Paul Bernardoni raconte sa folle journée où il a appris en dernier qu’il allait être transféré aux Girondins

    Pour Histoires de Foot, l’ancien gardien des Girondins de Bordeaux, Paul Bernardoni, s’est souvenu de son transfert de Troyes au FCGB.

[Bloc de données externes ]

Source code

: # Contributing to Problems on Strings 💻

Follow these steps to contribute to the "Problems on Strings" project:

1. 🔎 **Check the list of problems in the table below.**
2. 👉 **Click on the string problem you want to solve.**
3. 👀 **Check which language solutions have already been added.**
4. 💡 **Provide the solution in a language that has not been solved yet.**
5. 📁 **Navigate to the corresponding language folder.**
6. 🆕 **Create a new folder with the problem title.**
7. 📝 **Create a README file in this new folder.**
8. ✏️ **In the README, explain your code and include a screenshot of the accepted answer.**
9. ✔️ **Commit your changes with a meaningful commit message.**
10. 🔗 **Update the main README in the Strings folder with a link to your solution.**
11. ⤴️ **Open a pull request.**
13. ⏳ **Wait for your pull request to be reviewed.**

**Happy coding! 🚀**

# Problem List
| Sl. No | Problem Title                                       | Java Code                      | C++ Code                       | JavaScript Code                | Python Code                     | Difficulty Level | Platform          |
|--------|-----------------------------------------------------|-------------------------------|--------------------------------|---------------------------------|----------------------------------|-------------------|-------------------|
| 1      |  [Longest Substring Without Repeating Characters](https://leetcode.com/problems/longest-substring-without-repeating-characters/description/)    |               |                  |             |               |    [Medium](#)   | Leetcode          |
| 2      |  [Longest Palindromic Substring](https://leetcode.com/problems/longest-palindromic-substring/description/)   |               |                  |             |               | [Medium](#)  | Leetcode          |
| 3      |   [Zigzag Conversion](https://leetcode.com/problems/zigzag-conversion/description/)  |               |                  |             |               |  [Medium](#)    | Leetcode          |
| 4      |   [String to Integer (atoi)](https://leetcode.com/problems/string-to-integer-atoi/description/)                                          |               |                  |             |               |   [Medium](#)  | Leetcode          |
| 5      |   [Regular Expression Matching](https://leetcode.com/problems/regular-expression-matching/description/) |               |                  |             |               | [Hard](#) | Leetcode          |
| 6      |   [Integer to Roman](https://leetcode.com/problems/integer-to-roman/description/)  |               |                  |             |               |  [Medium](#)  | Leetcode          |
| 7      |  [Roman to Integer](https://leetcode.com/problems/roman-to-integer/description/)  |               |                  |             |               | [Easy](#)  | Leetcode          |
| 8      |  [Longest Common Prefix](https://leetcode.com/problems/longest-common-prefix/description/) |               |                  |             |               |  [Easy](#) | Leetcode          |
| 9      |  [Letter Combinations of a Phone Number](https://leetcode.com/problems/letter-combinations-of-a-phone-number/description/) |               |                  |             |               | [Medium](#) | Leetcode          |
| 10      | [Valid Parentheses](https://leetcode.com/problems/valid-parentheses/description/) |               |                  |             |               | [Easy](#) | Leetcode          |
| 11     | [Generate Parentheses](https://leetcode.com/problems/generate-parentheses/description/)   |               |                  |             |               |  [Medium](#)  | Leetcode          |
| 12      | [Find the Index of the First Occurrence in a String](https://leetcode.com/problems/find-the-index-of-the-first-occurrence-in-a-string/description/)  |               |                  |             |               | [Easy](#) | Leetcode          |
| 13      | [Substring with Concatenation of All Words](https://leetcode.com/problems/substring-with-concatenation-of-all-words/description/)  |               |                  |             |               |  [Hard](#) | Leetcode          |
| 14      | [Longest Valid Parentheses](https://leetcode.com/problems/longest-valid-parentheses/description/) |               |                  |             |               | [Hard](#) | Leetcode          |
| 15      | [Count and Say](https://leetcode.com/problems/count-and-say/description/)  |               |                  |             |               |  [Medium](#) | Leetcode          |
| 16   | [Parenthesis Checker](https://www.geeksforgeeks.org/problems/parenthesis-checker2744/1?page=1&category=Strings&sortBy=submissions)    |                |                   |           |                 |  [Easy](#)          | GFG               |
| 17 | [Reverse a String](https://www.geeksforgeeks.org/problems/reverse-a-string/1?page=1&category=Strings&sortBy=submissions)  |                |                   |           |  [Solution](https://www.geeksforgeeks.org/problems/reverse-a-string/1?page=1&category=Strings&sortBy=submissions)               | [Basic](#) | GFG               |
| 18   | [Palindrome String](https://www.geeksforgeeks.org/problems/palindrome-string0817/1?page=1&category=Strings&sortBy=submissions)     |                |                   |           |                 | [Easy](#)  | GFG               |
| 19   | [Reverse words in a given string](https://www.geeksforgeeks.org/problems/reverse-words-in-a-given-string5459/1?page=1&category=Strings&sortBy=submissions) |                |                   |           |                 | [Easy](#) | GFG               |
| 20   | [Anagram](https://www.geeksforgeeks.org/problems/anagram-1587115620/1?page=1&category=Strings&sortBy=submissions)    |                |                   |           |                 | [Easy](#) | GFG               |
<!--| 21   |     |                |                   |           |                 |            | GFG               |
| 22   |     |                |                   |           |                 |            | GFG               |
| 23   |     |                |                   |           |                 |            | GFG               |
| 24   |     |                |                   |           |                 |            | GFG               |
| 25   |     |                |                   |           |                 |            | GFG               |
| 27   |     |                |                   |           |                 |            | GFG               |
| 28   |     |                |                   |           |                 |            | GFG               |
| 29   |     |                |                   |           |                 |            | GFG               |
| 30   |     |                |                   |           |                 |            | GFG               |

    « J’ai fait 15 matches en Ligue 1. Et quand tu vois comment je suis transféré, le dernier jour… En gros, Cédric Carrasso se fait les croisés contre Nantes si je ne dis pas de bêtises. Mon conseiller m’appelle le 30 janvier, et me dit ‘si tu as le choix entre être numéro 3 à Arsenal et Bordeaux numéro 1, tu fais quoi ?’. Je dis forcément Bordeaux en tant que numéro 1… Je lui demande pourquoi. Il me dit ‘non, comme ça, ça bouge un peu, rien de sûr’. J’explique ça à ma femme, et elle me demande quand je partirais… Bah, demain, car c’est la fin du mercato. Je vois sa tête… Je lui dis que non, ça ne va surement pas se faire. On jouait Nantes le lendemain. J’arrive au club, et tout le monde me félicite. Je me demande ce qui se passe… Le Président venait d’annoncer que j’étais transféré aux Girondins. Quoi ??? J’appelle mon agent, qui me dit que les clubs viennent de se mettre d’accord… En gros, comme financièrement Troyes était vraiment en difficulté, il fallait le faire… Je réponds que j’ai un match ce soir, et on me dit qu’il ne fallait pas que je joue. Je ne pouvais pas lâcher le groupe… On m’a prévenu, en me disant de faire attention à ne pas me blesser… Du coup, tout le monde me félicite, c’est génial, Willy Sagnol doit m’appeler, c’est une journée tellement dingue… Je suis en chambre, je dois faire la sieste, et mon meilleur ami me dit ‘tu arrives à dormir ?’. Non… Il me dit qu’il n’arrivait pas à croire qu’on allait être séparés, parce qu’on était tout le temps ensemble depuis nos 13 ans… J’avais appelé mes parents pour qu’ils viennent, pour m’aider à faire les valises, etc. Ma femme était dans un état… Au final, on fait le match, et après tu dis au revoir à tout le monde… Le lendemain tu es dans l’avion ».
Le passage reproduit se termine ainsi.